[[ Records shown open ]]

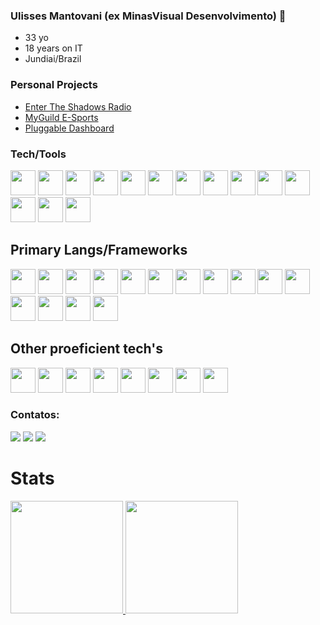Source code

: ### Ulisses Mantovani (ex MinasVisual Desenvolvimento) 👋

- 33 yo
- 18 years on IT
- Jundiai/Brazil

### Personal Projects

- <a href="https://entertheshadows.com.br">Enter The Shadows Radio</a>
- <a href="https://myguild.com.br">MyGuild E-Sports</a>
- <a href="https://github.com/minasvisual/pluggable-dashboard">Pluggable Dashboard</a>

<!--
**minasvisual/minasvisual** is a ✨ _special_ ✨ repository because its `README.md` (this file) appears on your GitHub profile.

Here are some ideas to get you started:

- 🔭 I’m currently working on ...
- 🌱 I’m currently learning ...
- 👯 I’m looking to collaborate on ...
- 🤔 I’m looking for help with ...
- 💬 Ask me about ...
- 📫 How to reach me: ...
- 😄 Pronouns: ...
- ⚡ Fun fact: ...
-->
### Tech/Tools
<img src="https://cdn.jsdelivr.net/gh/devicons/devicon/icons/git/git-original.svg" width="40" height="40"/> <img src="https://cdn.jsdelivr.net/gh/devicons/devicon/icons/amazonwebservices/amazonwebservices-original.svg" width="40"  /> <img src="https://cdn.jsdelivr.net/gh/devicons/devicon/icons/photoshop/photoshop-plain.svg" width="40" /> <img src="https://cdn.jsdelivr.net/gh/devicons/devicon/icons/illustrator/illustrator-plain.svg" width="40"  /> <img src="https://cdn.jsdelivr.net/gh/devicons/devicon/icons/googlecloud/googlecloud-original.svg" width="40" /> <img src="https://cdn.jsdelivr.net/gh/devicons/devicon/icons/docker/docker-original.svg"  width="40" /> <img src="https://cdn.jsdelivr.net/gh/devicons/devicon/icons/figma/figma-original.svg" width="40" /> <img src="https://cdn.jsdelivr.net/gh/devicons/devicon/icons/firebase/firebase-plain.svg" width="40" /> <img src="https://cdn.jsdelivr.net/gh/devicons/devicon/icons/linux/linux-original.svg" width="40"  /> <img src="https://cdn.jsdelivr.net/gh/devicons/devicon/icons/mongodb/mongodb-original.svg"  width="40" /> <img src="https://cdn.jsdelivr.net/gh/devicons/devicon/icons/mysql/mysql-original.svg"  width="40" /> <img src="https://cdn.jsdelivr.net/gh/devicons/devicon/icons/nginx/nginx-original.svg"  width="40" /> <img src="https://cdn.jsdelivr.net/gh/devicons/devicon/icons/postgresql/postgresql-original.svg"  width="40" /> <img src="https://cdn.jsdelivr.net/gh/devicons/devicon/icons/redis/redis-original.svg"  width="40" />


## Primary Langs/Frameworks
<img src="https://cdn.jsdelivr.net/gh/devicons/devicon/icons/css3/css3-original.svg" width="40"  /> <img src="https://cdn.jsdelivr.net/gh/devicons/devicon/icons/nodejs/nodejs-original.svg" width="40" /> <img src="https://cdn.jsdelivr.net/gh/devicons/devicon/icons/javascript/javascript-original.svg" width="40" /> <img src="https://cdn.jsdelivr.net/gh/devicons/devicon/icons/typescript/typescript-original.svg" width="40" /> <img src="https://cdn.jsdelivr.net/gh/devicons/devicon/icons/express/express-original.svg" width="40"  /> <img src="https://cdn.jsdelivr.net/gh/devicons/devicon/icons/nestjs/nestjs-plain.svg"  width="40"  /> <img src="https://cdn.jsdelivr.net/gh/devicons/devicon/icons/vuejs/vuejs-original.svg" width="40" /> <img src="https://cdn.jsdelivr.net/gh/devicons/devicon/icons/svelte/svelte-original.svg" width="40" /> <img src="https://cdn.jsdelivr.net/gh/devicons/devicon/icons/nuxtjs/nuxtjs-original.svg" width="40" /> <img src="https://cdn.jsdelivr.net/gh/devicons/devicon/icons/bootstrap/bootstrap-original.svg" width="40" /> <img src="https://cdn.jsdelivr.net/gh/devicons/devicon/icons/materialui/materialui-original.svg" width="40" /> <img src="https://cdn.jsdelivr.net/gh/devicons/devicon/icons/sass/sass-original.svg" width="40" /> <img src="https://cdn.jsdelivr.net/gh/devicons/devicon/icons/html5/html5-original.svg" width="40" /> <img src="https://cdn.jsdelivr.net/gh/devicons/devicon/icons/jest/jest-plain.svg" width="40"  /> <img src="https://cdn.jsdelivr.net/gh/devicons/devicon/icons/socketio/socketio-original.svg" width="40" />


## Other proeficient tech's
<img src="https://cdn.jsdelivr.net/gh/devicons/devicon/icons/electron/electron-original.svg"  width="40" /> <img src="https://cdn.jsdelivr.net/gh/devicons/devicon/icons/graphql/graphql-plain.svg"  width="40" /> <img src="https://cdn.jsdelivr.net/gh/devicons/devicon/icons/laravel/laravel-plain.svg"  width="40" /> <img src="https://cdn.jsdelivr.net/gh/devicons/devicon/icons/php/php-original.svg"  width="40" /> <img src="https://cdn.jsdelivr.net/gh/devicons/devicon/icons/wordpress/wordpress-original.svg"  width="40" /> <img src="https://cdn.jsdelivr.net/gh/devicons/devicon/icons/react/react-original.svg"  width="40" /> <img src="https://cdn.jsdelivr.net/gh/devicons/devicon/icons/nextjs/nextjs-original.svg"  width="40" /> <img src="https://cdn.jsdelivr.net/gh/devicons/devicon/icons/tailwindcss/tailwindcss-original-wordmark.svg"   width="40" /> 


### Contatos:
<div>
<a href="https://www.youtube.com/user/mantovaniarts" target="_blank"><img src="https://img.shields.io/badge/YouTube-FF0000?style=for-the-badge&logo=youtube&logoColor=white" target="_blank"></a>  
<a href = "mailto:mantovaniarts@gmail.com"><img src="https://img.shields.io/badge/Gmail-D14836?style=for-the-badge&logo=gmail&logoColor=white" target="_blank"></a>
<a href="https://www.linkedin.com/in/mantovaniarts" target="_blank"><img src="https://img.shields.io/badge/-LinkedIn-%230077B5?style=for-the-badge&logo=linkedin&logoColor=white" target="_blank"></a>   
</div>

# Stats
<div>
<a href="https://github.com/minasvisual">
<img height="180em" src="https://github-readme-stats.vercel.app/api/top-langs/?username=minasvisual&layout=compact&langs_count=7&theme=dracula"/>
<img height="180em" src="https://github-readme-stats.vercel.app/api?username=minasvisual&show_icons=true&theme=dracula&include_all_commits=true&count_private=true"/>
</div>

[[ Records shown closed ]]

### Instructions for the task:
Copy every line of the records exactly as it is written, but not the pictures.

### Completed task:
Source code

: ### Ulisses Mantovani (ex MinasVisual Desenvolvimento) 👋

- 33 yo
- 18 years on IT
- Jundiai/Brazil

### Personal Projects

- <a href="https://entertheshadows.com.br">Enter The Shadows Radio</a>
- <a href="https://myguild.com.br">MyGuild E-Sports</a>
- <a href="https://github.com/minasvisual/pluggable-dashboard">Pluggable Dashboard</a>

<!--
**minasvisual/minasvisual** is a ✨ _special_ ✨ repository because its `README.md` (this file) appears on your GitHub profile.

Here are some ideas to get you started:

- 🔭 I’m currently working on ...
- 🌱 I’m currently learning ...
- 👯 I’m looking to collaborate on ...
- 🤔 I’m looking for help with ...
- 💬 Ask me about ...
- 📫 How to reach me: ...
- 😄 Pronouns: ...
- ⚡ Fun fact: ...
-->
### Tech/Tools
<img src="https://cdn.jsdelivr.net/gh/devicons/devicon/icons/git/git-original.svg" width="40" height="40"/> <img src="https://cdn.jsdelivr.net/gh/devicons/devicon/icons/amazonwebservices/amazonwebservices-original.svg" width="40"  /> <img src="https://cdn.jsdelivr.net/gh/devicons/devicon/icons/photoshop/photoshop-plain.svg" width="40" /> <img src="https://cdn.jsdelivr.net/gh/devicons/devicon/icons/illustrator/illustrator-plain.svg" width="40"  /> <img src="https://cdn.jsdelivr.net/gh/devicons/devicon/icons/googlecloud/googlecloud-original.svg" width="40" /> <img src="https://cdn.jsdelivr.net/gh/devicons/devicon/icons/docker/docker-original.svg"  width="40" /> <img src="https://cdn.jsdelivr.net/gh/devicons/devicon/icons/figma/figma-original.svg" width="40" /> <img src="https://cdn.jsdelivr.net/gh/devicons/devicon/icons/firebase/firebase-plain.svg" width="40" /> <img src="https://cdn.jsdelivr.net/gh/devicons/devicon/icons/linux/linux-original.svg" width="40"  /> <img src="https://cdn.jsdelivr.net/gh/devicons/devicon/icons/mongodb/mongodb-original.svg"  width="40" /> <img src="https://cdn.jsdelivr.net/gh/devicons/devicon/icons/mysql/mysql-original.svg"  width="40" /> <img src="https://cdn.jsdelivr.net/gh/devicons/devicon/icons/nginx/nginx-original.svg"  width="40" /> <img src="https://cdn.jsdelivr.net/gh/devicons/devicon/icons/postgresql/postgresql-original.svg"  width="40" /> <img src="https://cdn.jsdelivr.net/gh/devicons/devicon/icons/redis/redis-original.svg"  width="40" />


## Primary Langs/Frameworks
<img src="https://cdn.jsdelivr.net/gh/devicons/devicon/icons/css3/css3-original.svg" width="40"  /> <img src="https://cdn.jsdelivr.net/gh/devicons/devicon/icons/nodejs/nodejs-original.svg" width="40" /> <img src="https://cdn.jsdelivr.net/gh/devicons/devicon/icons/javascript/javascript-original.svg" width="40" /> <img src="https://cdn.jsdelivr.net/gh/devicons/devicon/icons/typescript/typescript-original.svg" width="40" /> <img src="https://cdn.jsdelivr.net/gh/devicons/devicon/icons/express/express-original.svg" width="40"  /> <img src="https://cdn.jsdelivr.net/gh/devicons/devicon/icons/nestjs/nestjs-plain.svg"  width="40"  /> <img src="https://cdn.jsdelivr.net/gh/devicons/devicon/icons/vuejs/vuejs-original.svg" width="40" /> <img src="https://cdn.jsdelivr.net/gh/devicons/devicon/icons/svelte/svelte-original.svg" width="40" /> <img src="https://cdn.jsdelivr.net/gh/devicons/devicon/icons/nuxtjs/nuxtjs-original.svg" width="40" /> <img src="https://cdn.jsdelivr.net/gh/devicons/devicon/icons/bootstrap/bootstrap-original.svg" width="40" /> <img src="https://cdn.jsdelivr.net/gh/devicons/devicon/icons/materialui/materialui-original.svg" width="40" /> <img src="https://cdn.jsdelivr.net/gh/devicons/devicon/icons/sass/sass-original.svg" width="40" /> <img src="https://cdn.jsdelivr.net/gh/devicons/devicon/icons/html5/html5-original.svg" width="40" /> <img src="https://cdn.jsdelivr.net/gh/devicons/devicon/icons/jest/jest-plain.svg" width="40"  /> <img src="https://cdn.jsdelivr.net/gh/devicons/devicon/icons/socketio/socketio-original.svg" width="40" />


## Other proeficient tech's
<img src="https://cdn.jsdelivr.net/gh/devicons/devicon/icons/electron/electron-original.svg"  width="40" /> <img src="https://cdn.jsdelivr.net/gh/devicons/devicon/icons/graphql/graphql-plain.svg"  width="40" /> <img src="https://cdn.jsdelivr.net/gh/devicons/devicon/icons/laravel/laravel-plain.svg"  width="40" /> <img src="https://cdn.jsdelivr.net/gh/devicons/devicon/icons/php/php-original.svg"  width="40" /> <img src="https://cdn.jsdelivr.net/gh/devicons/devicon/icons/wordpress/wordpress-original.svg"  width="40" /> <img src="https://cdn.jsdelivr.net/gh/devicons/devicon/icons/react/react-original.svg"  width="40" /> <img src="https://cdn.jsdelivr.net/gh/devicons/devicon/icons/nextjs/nextjs-original.svg"  width="40" /> <img src="https://cdn.jsdelivr.net/gh/devicons/devicon/icons/tailwindcss/tailwindcss-original-wordmark.svg"   width="40" /> 


### Contatos:
<div>
<a href="https://www.youtube.com/user/mantovaniarts" target="_blank"><img src="https://img.shields.io/badge/YouTube-FF0000?style=for-the-badge&logo=youtube&logoColor=white" target="_blank"></a>  
<a href = "mailto:mantovaniarts@gmail.com"><img src="https://img.shields.io/badge/Gmail-D14836?style=for-the-badge&logo=gmail&logoColor=white" target="_blank"></a>
<a href="https://www.linkedin.com/in/mantovaniarts" target="_blank"><img src="https://img.shields.io/badge/-LinkedIn-%230077B5?style=for-the-badge&logo=linkedin&logoColor=white" target="_blank"></a>   
</div>

# Stats
<div>
<a href="https://github.com/minasvisual">
<img height="180em" src="https://github-readme-stats.vercel.app/api/top-langs/?username=minasvisual&layout=compact&langs_count=7&theme=dracula"/>
<img height="180em" src="https://github-readme-stats.vercel.app/api?username=minasvisual&show_icons=true&theme=dracula&include_all_commits=true&count_private=true"/>
</div>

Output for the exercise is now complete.